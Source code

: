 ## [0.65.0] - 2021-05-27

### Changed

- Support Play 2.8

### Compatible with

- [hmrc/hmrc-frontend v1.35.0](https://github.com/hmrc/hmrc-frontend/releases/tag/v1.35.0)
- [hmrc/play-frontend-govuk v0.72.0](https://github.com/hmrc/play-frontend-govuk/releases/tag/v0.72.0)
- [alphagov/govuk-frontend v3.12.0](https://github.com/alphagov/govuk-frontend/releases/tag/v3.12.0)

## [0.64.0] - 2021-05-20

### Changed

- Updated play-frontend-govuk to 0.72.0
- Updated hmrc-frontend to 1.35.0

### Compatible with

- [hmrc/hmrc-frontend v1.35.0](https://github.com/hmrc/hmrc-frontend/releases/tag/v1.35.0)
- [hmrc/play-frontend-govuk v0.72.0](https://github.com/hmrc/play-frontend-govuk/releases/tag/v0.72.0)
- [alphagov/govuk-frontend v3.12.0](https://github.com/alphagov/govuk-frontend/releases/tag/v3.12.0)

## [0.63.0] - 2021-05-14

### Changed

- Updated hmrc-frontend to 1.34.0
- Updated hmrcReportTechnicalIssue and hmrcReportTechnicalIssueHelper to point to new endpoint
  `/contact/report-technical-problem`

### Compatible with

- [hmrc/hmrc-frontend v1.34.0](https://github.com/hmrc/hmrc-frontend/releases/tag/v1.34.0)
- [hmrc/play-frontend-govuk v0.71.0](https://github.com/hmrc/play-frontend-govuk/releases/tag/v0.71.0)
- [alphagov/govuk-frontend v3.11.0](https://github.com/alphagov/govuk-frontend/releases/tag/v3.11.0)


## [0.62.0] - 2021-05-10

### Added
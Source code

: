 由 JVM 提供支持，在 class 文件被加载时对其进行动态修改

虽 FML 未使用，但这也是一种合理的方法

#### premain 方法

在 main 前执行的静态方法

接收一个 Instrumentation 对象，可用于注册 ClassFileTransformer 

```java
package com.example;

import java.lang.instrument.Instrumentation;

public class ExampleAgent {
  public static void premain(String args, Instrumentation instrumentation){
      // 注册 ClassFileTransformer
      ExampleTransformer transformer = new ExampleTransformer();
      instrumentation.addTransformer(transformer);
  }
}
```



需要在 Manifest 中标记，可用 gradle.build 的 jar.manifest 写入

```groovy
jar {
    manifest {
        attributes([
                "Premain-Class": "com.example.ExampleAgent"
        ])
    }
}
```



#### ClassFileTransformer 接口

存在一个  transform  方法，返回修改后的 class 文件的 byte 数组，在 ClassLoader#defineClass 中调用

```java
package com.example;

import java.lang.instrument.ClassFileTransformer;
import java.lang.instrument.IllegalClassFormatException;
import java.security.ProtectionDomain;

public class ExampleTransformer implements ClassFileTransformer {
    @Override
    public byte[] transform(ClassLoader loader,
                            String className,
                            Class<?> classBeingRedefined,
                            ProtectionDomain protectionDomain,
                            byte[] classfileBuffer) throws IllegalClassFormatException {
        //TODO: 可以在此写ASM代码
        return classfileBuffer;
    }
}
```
□ □ □ □
TASK DETAILS:
Look through the material above. Copy each line where the word "ExampleTransformer" appears.

WRITTEN REPLY:
      ExampleTransformer transformer = new ExampleTransformer();
public class ExampleTransformer implements ClassFileTransformer {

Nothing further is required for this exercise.